ASSIGNMENT -> Every line from the top of the records through the line containing "center !important; font-size: 20px;" should be retyped exactly; the pictures should not.

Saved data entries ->
——
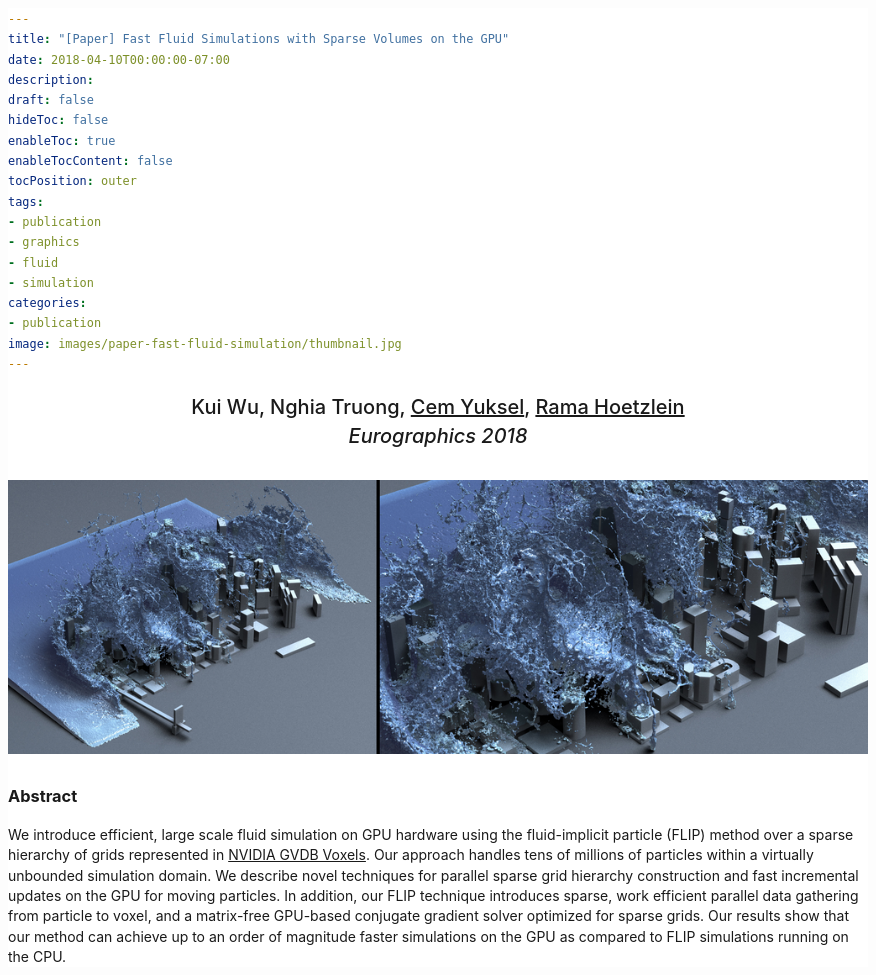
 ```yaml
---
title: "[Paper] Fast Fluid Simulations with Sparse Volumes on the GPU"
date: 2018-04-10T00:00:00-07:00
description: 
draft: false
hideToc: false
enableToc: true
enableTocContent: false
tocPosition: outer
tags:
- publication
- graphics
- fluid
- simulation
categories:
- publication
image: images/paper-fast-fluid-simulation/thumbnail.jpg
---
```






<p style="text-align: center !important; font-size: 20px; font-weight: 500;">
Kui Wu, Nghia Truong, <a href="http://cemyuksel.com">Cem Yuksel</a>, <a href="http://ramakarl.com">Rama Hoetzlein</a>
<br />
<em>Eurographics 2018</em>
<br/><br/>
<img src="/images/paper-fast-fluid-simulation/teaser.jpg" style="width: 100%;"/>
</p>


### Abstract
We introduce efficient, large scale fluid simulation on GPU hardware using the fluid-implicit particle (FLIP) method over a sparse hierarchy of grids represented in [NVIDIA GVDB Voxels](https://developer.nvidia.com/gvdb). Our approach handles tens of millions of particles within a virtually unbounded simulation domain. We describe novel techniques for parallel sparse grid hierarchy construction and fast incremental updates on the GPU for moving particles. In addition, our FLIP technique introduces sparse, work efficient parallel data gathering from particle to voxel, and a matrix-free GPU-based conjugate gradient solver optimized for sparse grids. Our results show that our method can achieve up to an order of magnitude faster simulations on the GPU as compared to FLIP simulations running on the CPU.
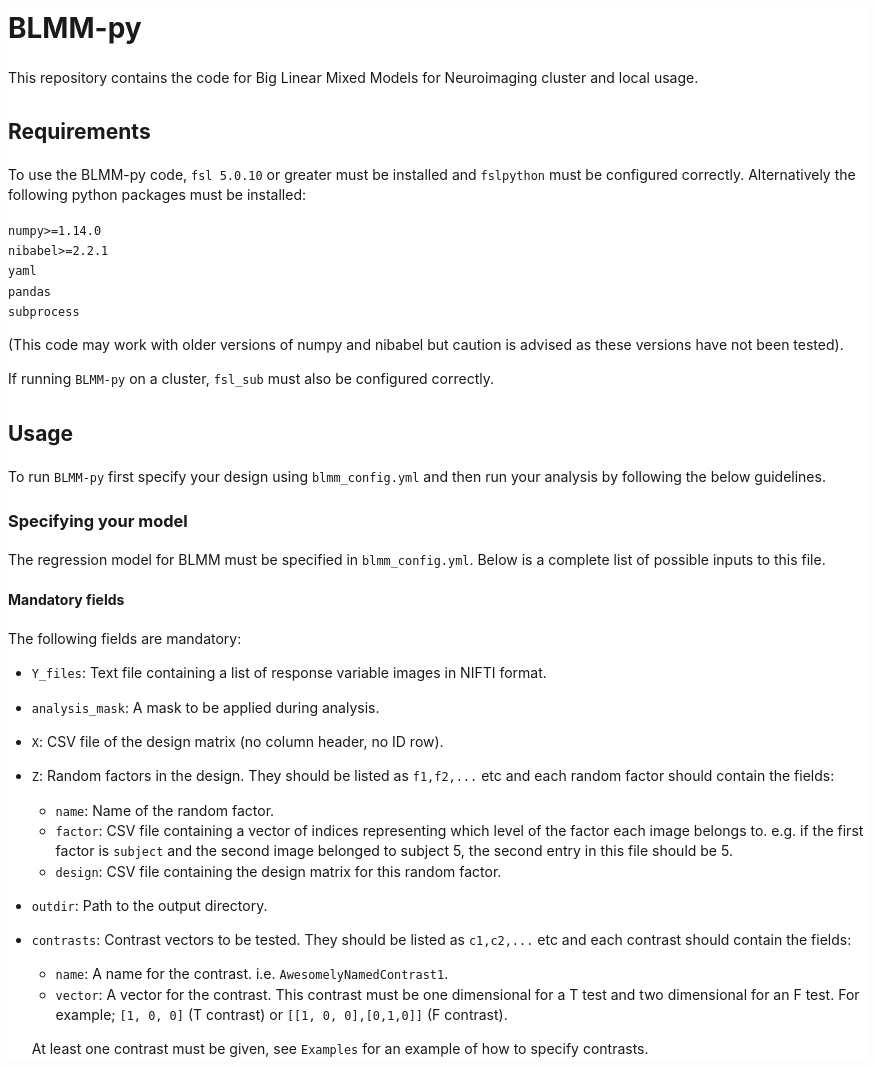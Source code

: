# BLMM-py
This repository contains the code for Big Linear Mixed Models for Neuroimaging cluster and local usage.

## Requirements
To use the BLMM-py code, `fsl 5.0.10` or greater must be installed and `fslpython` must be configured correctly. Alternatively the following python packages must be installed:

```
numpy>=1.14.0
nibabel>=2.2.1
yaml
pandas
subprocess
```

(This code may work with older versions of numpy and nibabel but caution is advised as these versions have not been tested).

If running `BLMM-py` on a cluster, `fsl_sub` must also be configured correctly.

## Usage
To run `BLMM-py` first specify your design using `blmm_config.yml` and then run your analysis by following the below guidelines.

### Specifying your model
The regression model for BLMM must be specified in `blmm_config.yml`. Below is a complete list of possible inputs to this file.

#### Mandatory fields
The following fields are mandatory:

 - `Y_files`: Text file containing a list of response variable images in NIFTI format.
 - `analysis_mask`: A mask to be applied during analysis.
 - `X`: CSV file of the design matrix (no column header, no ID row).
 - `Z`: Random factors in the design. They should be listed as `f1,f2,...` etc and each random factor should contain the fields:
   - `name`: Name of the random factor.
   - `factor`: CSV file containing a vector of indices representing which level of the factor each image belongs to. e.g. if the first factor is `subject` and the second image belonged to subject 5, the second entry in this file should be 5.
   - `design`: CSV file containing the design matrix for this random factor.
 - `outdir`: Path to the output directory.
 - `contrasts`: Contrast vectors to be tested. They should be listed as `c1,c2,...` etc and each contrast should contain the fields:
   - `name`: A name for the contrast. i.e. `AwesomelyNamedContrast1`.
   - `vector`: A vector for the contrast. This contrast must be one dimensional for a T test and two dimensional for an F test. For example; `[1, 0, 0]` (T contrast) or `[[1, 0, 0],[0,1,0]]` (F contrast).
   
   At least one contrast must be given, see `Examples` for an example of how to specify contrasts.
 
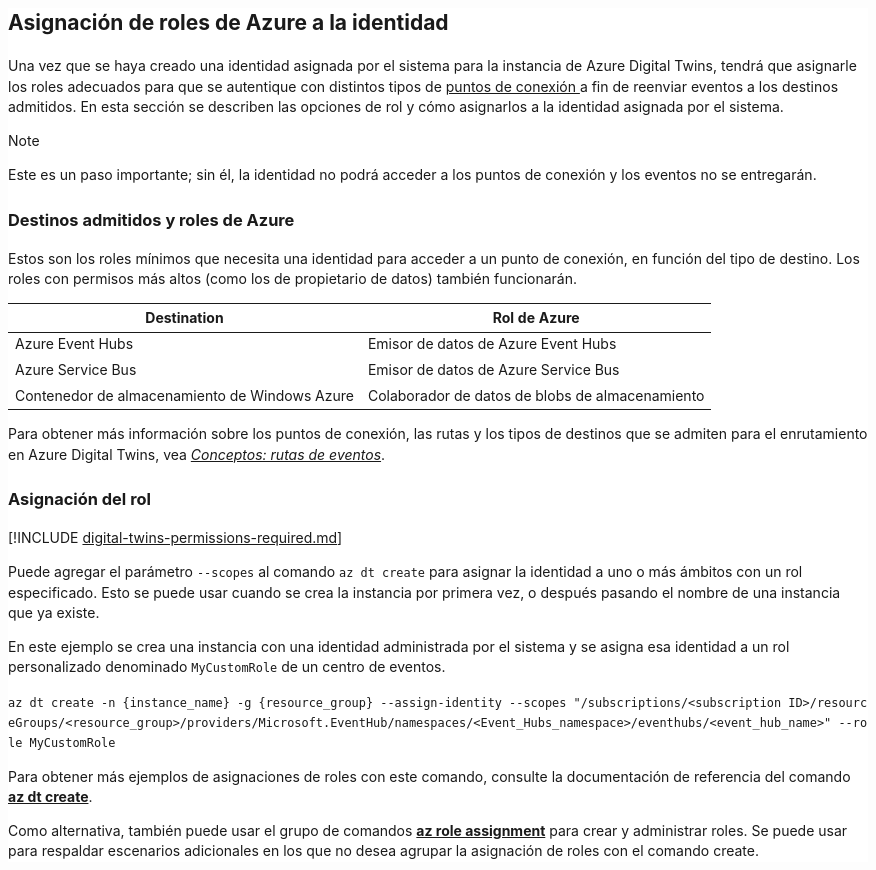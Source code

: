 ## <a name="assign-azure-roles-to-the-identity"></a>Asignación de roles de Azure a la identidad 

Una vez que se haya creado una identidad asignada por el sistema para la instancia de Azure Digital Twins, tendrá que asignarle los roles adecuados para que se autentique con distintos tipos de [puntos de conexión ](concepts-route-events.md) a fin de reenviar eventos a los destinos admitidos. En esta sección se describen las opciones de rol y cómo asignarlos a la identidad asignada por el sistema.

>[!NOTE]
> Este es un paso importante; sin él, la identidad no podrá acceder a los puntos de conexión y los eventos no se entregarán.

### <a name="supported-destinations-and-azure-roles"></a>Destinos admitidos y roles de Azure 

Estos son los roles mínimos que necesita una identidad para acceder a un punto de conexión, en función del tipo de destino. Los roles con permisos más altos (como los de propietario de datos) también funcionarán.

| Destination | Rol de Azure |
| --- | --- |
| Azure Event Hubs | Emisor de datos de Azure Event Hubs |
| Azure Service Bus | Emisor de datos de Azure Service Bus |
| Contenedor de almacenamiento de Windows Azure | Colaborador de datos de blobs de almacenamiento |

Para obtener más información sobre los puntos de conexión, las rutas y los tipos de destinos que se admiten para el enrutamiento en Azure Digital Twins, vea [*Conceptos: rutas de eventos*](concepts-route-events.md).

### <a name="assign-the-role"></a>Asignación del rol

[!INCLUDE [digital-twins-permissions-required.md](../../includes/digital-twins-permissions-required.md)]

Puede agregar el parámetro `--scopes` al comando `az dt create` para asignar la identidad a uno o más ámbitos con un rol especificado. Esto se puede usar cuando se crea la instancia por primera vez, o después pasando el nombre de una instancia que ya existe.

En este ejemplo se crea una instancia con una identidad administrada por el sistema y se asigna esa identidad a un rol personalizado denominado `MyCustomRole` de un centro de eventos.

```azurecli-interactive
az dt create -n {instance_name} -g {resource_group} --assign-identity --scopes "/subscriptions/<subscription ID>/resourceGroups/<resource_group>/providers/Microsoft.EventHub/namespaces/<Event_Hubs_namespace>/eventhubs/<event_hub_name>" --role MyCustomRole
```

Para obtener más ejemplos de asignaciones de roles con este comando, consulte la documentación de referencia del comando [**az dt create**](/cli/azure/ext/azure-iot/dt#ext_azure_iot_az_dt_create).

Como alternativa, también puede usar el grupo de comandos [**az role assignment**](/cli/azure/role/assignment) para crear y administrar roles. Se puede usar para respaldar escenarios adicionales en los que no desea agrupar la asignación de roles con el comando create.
——
FINISHED EXERCISE ->
 ```yaml
---
title: "[Paper] Fast Fluid Simulations with Sparse Volumes on the GPU"
date: 2018-04-10T00:00:00-07:00
description: 
draft: false
hideToc: false
enableToc: true
enableTocContent: false
tocPosition: outer
tags:
- publication
- graphics
- fluid
- simulation
categories:
- publication
image: images/paper-fast-fluid-simulation/thumbnail.jpg
---
```






<p style="text-align: center !important; font-size: 20px; font-weight: 500;">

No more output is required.